Data records
======
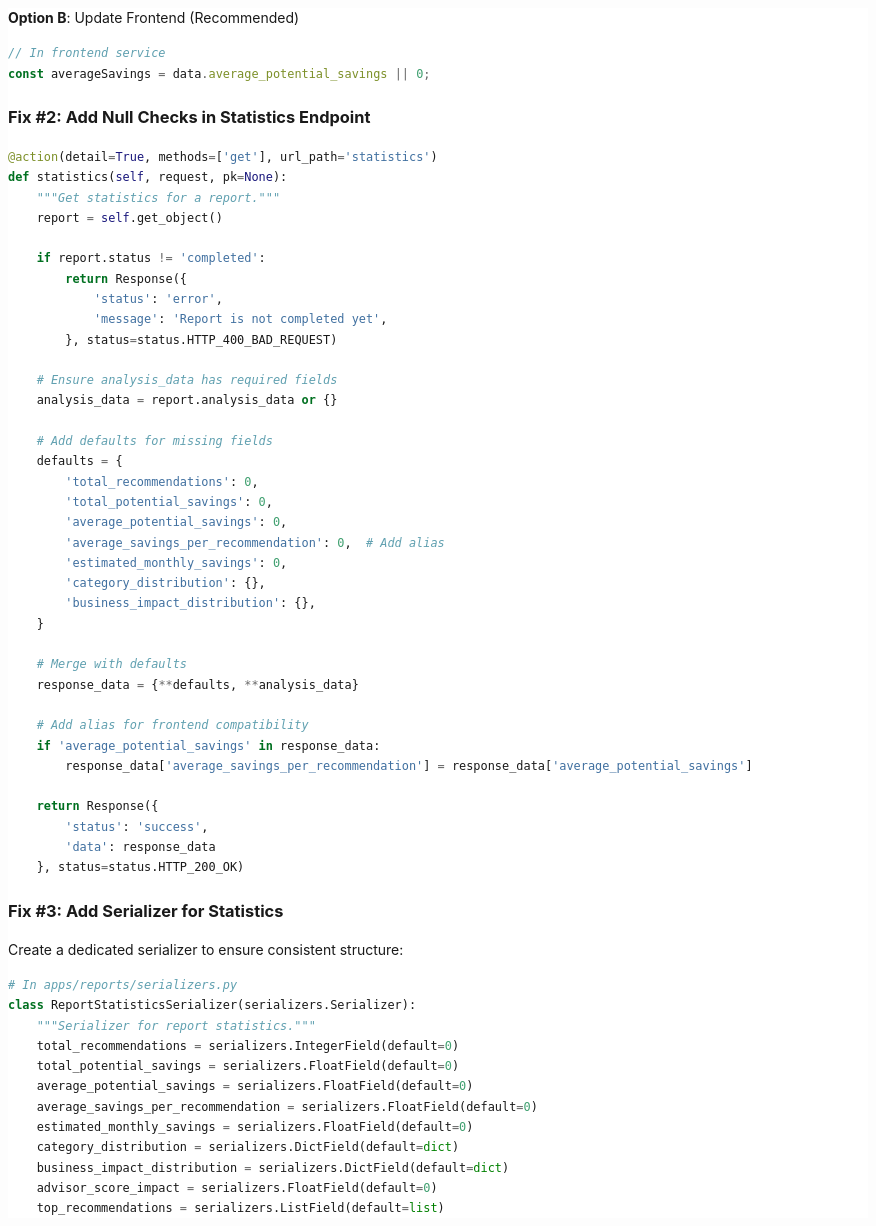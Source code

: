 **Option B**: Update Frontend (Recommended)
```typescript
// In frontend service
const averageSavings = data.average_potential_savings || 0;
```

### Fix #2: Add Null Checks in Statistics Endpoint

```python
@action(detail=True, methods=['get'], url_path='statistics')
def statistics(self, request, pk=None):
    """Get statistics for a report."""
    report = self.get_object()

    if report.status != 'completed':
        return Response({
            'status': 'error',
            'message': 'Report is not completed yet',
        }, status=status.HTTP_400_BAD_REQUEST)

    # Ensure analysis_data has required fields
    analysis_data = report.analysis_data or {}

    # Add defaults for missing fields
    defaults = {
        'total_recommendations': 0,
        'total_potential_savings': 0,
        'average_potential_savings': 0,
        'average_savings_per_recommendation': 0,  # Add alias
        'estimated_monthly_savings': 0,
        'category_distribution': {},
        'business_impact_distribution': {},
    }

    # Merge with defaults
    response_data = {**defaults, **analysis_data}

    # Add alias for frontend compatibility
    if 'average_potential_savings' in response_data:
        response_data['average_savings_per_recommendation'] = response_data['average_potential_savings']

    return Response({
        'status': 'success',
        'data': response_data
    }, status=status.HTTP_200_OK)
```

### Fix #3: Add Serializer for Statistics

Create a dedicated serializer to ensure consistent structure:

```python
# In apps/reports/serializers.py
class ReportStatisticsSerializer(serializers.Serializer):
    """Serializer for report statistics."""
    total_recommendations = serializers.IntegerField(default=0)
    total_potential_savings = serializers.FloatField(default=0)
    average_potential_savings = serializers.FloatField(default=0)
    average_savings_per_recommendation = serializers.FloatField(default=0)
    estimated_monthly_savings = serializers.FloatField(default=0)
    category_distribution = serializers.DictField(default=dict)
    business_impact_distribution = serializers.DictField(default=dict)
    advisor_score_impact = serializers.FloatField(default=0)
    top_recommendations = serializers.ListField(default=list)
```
======
*AIM OF THE TASK*.
Print the data above exactly; drop every picture.

*THE COMPLETED TASK*.
Source code

: **Option B**: Update Frontend (Recommended)
```typescript
// In frontend service
const averageSavings = data.average_potential_savings || 0;
```

### Fix #2: Add Null Checks in Statistics Endpoint

```python
@action(detail=True, methods=['get'], url_path='statistics')
def statistics(self, request, pk=None):
    """Get statistics for a report."""
    report = self.get_object()

    if report.status != 'completed':
        return Response({
            'status': 'error',
            'message': 'Report is not completed yet',
        }, status=status.HTTP_400_BAD_REQUEST)

    # Ensure analysis_data has required fields
    analysis_data = report.analysis_data or {}

    # Add defaults for missing fields
    defaults = {
        'total_recommendations': 0,
        'total_potential_savings': 0,
        'average_potential_savings': 0,
        'average_savings_per_recommendation': 0,  # Add alias
        'estimated_monthly_savings': 0,
        'category_distribution': {},
        'business_impact_distribution': {},
    }

    # Merge with defaults
    response_data = {**defaults, **analysis_data}

    # Add alias for frontend compatibility
    if 'average_potential_savings' in response_data:
        response_data['average_savings_per_recommendation'] = response_data['average_potential_savings']

    return Response({
        'status': 'success',
        'data': response_data
    }, status=status.HTTP_200_OK)
```

### Fix #3: Add Serializer for Statistics

Create a dedicated serializer to ensure consistent structure:

```python
# In apps/reports/serializers.py
class ReportStatisticsSerializer(serializers.Serializer):
    """Serializer for report statistics."""
    total_recommendations = serializers.IntegerField(default=0)
    total_potential_savings = serializers.FloatField(default=0)
    average_potential_savings = serializers.FloatField(default=0)
    average_savings_per_recommendation = serializers.FloatField(default=0)
    estimated_monthly_savings = serializers.FloatField(default=0)
    category_distribution = serializers.DictField(default=dict)
    business_impact_distribution = serializers.DictField(default=dict)
    advisor_score_impact = serializers.FloatField(default=0)
    top_recommendations = serializers.ListField(default=list)
```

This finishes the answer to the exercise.